> [Work order]: Would you reproduce the whole listing exactly, dropping any pictures it holds?

> [Entries shown]:
──────
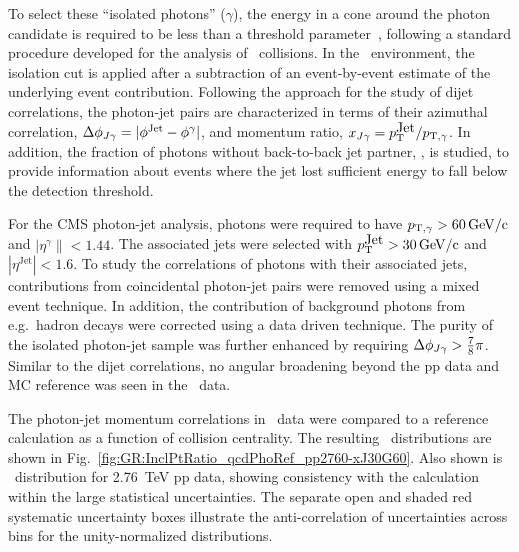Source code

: To select these ``isolated photons'' ($\gamma$), the energy in a cone around 
the photon candidate is required to be less than a threshold parameter~\cite{HIPhoton},
following a standard procedure developed for the analysis of \pp\ collisions. In the \PbPb\ 
environment, the isolation cut is applied after a subtraction of an event-by-event 
estimate of the underlying event contribution.
Following the approach for the study of dijet correlations, the photon-jet pairs 
are characterized in terms of their azimuthal correlation, $\Delta\phi_{J\gamma} = |\phi^\mathrm{Jet} - \phi^{\gamma}|$,
 and momentum ratio, $x_{J\gamma} = p_{\mathrm{T}}^{\mbox{Jet}}/p_{\mathrm{T},\gamma}$. In addition, the fraction of photons without 
back-to-back jet partner,  \rjg, is studied, to provide information about 
events where the jet lost sufficient energy to fall below the detection threshold.

For the CMS photon-jet analysis, photons were required to have $p_{\mathrm{T},\gamma} > 60\,\mathrm{GeV/c}$
and  $|\eta^\gamma\|<1.44$. The associated jets were selected with
$p_{\mathrm{T}}^{\mbox{Jet}} > 30\,\mathrm{GeV/c}$ and $|\eta^{\mbox{Jet}}|<1.6$. To study the correlations of 
photons with their associated jets, contributions from 
coincidental photon-jet pairs were removed using a mixed event technique. In 
addition, the contribution of background photons from e.g.\ hadron decays 
were corrected using a data driven technique. The purity of the isolated photon-jet
sample was further enhanced by requiring $\Delta\phi_{J\gamma} > \frac{7}{8}\pi$.
Similar to the dijet correlations, no angular broadening 
beyond the pp data and MC reference was seen in the \PbPb\ data.

The photon-jet momentum correlations in \PbPb\ data were compared to a \PYTHYD reference 
calculation as a function of collision centrality. The resulting 
\xjg\ distributions are shown in Fig.~\ref{fig:GR:InclPtRatio_qcdPhoRef_pp2760-xJ30G60}.
Also shown is \avexjg\ distribution for 2.76~TeV pp data, showing consistency 
with the \PYTHYD calculation within the large statistical uncertainties.
The separate open and shaded red systematic uncertainty boxes illustrate the 
anti-correlation of uncertainties across bins for the unity-normalized distributions.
──────
> [Answer to the exercise]:
Source code

: To select these ``isolated photons'' ($\gamma$), the energy in a cone around 
the photon candidate is required to be less than a threshold parameter~\cite{HIPhoton},
following a standard procedure developed for the analysis of \pp\ collisions. In the \PbPb\ 
environment, the isolation cut is applied after a subtraction of an event-by-event 
estimate of the underlying event contribution.
Following the approach for the study of dijet correlations, the photon-jet pairs 
are characterized in terms of their azimuthal correlation, $\Delta\phi_{J\gamma} = |\phi^\mathrm{Jet} - \phi^{\gamma}|$,
 and momentum ratio, $x_{J\gamma} = p_{\mathrm{T}}^{\mbox{Jet}}/p_{\mathrm{T},\gamma}$. In addition, the fraction of photons without 
back-to-back jet partner,  \rjg, is studied, to provide information about 
events where the jet lost sufficient energy to fall below the detection threshold.

For the CMS photon-jet analysis, photons were required to have $p_{\mathrm{T},\gamma} > 60\,\mathrm{GeV/c}$
and  $|\eta^\gamma\|<1.44$. The associated jets were selected with
$p_{\mathrm{T}}^{\mbox{Jet}} > 30\,\mathrm{GeV/c}$ and $|\eta^{\mbox{Jet}}|<1.6$. To study the correlations of 
photons with their associated jets, contributions from 
coincidental photon-jet pairs were removed using a mixed event technique. In 
addition, the contribution of background photons from e.g.\ hadron decays 
were corrected using a data driven technique. The purity of the isolated photon-jet
sample was further enhanced by requiring $\Delta\phi_{J\gamma} > \frac{7}{8}\pi$.
Similar to the dijet correlations, no angular broadening 
beyond the pp data and MC reference was seen in the \PbPb\ data.

The photon-jet momentum correlations in \PbPb\ data were compared to a \PYTHYD reference 
calculation as a function of collision centrality. The resulting 
\xjg\ distributions are shown in Fig.~\ref{fig:GR:InclPtRatio_qcdPhoRef_pp2760-xJ30G60}.
Also shown is \avexjg\ distribution for 2.76~TeV pp data, showing consistency 
with the \PYTHYD calculation within the large statistical uncertainties.
The separate open and shaded red systematic uncertainty boxes illustrate the 
anti-correlation of uncertainties across bins for the unity-normalized distributions.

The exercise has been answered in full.